(Rendered images with source text)
-.-.-
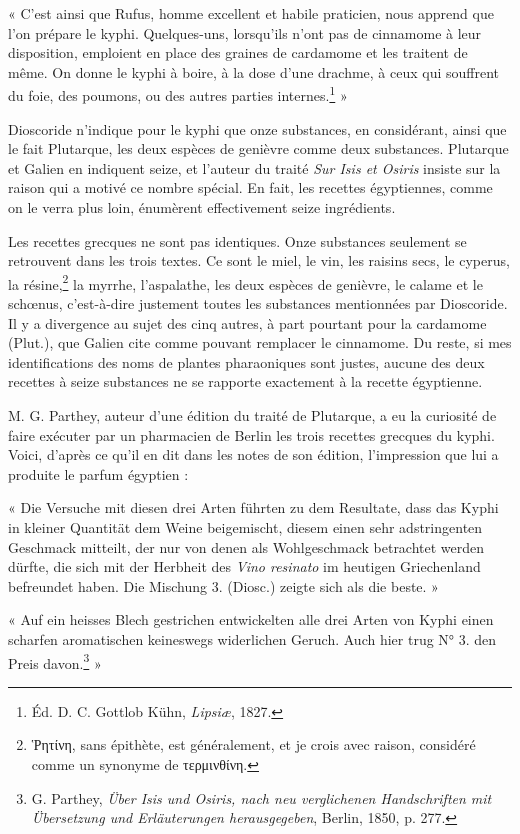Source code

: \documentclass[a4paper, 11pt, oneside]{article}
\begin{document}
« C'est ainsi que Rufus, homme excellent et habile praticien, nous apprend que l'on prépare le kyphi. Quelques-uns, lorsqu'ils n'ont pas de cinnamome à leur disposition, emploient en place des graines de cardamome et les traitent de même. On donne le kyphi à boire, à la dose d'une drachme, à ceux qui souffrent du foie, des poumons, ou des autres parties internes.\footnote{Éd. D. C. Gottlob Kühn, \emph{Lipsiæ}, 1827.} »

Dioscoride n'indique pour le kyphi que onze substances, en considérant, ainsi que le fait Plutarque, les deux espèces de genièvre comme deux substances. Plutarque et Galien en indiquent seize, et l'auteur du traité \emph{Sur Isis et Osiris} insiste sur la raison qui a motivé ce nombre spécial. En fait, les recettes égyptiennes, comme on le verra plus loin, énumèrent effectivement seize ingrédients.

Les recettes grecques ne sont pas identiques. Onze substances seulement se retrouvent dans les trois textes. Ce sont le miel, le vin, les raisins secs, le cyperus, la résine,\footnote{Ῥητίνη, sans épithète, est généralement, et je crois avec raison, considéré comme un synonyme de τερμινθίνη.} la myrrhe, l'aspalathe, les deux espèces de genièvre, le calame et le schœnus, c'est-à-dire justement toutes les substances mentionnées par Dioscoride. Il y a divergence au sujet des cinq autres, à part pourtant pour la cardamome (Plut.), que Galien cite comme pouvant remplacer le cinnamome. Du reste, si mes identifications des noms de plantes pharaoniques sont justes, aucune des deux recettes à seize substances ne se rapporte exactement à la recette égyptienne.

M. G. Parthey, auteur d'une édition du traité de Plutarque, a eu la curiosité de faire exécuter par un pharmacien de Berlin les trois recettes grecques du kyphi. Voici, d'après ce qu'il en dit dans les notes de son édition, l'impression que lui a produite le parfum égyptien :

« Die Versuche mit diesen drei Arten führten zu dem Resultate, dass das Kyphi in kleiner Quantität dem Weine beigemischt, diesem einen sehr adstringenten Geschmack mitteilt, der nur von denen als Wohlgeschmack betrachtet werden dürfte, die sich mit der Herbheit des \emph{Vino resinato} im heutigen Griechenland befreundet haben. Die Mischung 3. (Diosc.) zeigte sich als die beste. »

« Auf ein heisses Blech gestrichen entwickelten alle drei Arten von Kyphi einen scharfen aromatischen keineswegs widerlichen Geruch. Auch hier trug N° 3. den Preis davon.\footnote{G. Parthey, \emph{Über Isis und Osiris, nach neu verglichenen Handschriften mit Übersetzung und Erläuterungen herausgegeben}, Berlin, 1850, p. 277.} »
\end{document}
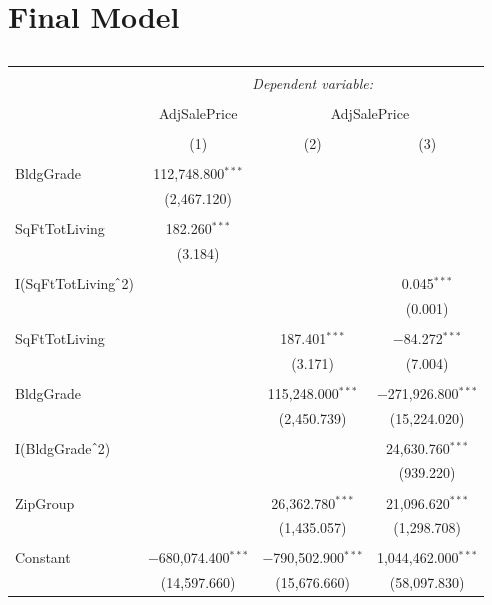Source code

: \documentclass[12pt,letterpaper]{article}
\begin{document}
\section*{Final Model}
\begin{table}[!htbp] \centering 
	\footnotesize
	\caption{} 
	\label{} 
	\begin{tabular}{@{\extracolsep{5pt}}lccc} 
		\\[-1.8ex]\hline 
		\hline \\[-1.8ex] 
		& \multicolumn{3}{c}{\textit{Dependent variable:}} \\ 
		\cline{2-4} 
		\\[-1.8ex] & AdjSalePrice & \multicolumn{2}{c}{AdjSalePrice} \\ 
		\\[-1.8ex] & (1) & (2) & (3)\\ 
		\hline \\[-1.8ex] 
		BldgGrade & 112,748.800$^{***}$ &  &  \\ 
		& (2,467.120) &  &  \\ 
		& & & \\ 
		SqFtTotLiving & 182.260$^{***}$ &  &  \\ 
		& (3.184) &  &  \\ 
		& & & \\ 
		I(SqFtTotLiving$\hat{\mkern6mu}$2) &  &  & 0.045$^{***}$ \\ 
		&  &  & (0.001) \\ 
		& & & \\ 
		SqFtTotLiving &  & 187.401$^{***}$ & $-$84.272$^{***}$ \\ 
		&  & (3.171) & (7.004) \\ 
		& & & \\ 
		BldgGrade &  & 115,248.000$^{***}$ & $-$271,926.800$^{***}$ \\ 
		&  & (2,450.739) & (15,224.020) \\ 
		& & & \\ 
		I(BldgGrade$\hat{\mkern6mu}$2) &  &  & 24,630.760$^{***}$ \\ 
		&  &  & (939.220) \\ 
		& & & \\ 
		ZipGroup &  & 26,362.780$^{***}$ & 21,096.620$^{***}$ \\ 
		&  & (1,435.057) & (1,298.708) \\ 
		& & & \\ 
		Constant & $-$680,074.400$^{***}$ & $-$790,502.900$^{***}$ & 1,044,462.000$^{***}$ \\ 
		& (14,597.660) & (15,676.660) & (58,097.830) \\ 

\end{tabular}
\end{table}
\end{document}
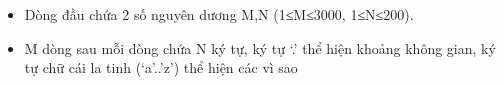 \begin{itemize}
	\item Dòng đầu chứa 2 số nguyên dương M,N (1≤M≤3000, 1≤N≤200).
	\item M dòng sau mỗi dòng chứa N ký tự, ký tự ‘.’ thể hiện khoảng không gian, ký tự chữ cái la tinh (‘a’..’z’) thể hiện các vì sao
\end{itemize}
-.-.-
- PROMPT
Provide the number of lines above containing "BldgGrade" and nothing else.

- YOUR RESPONSE
3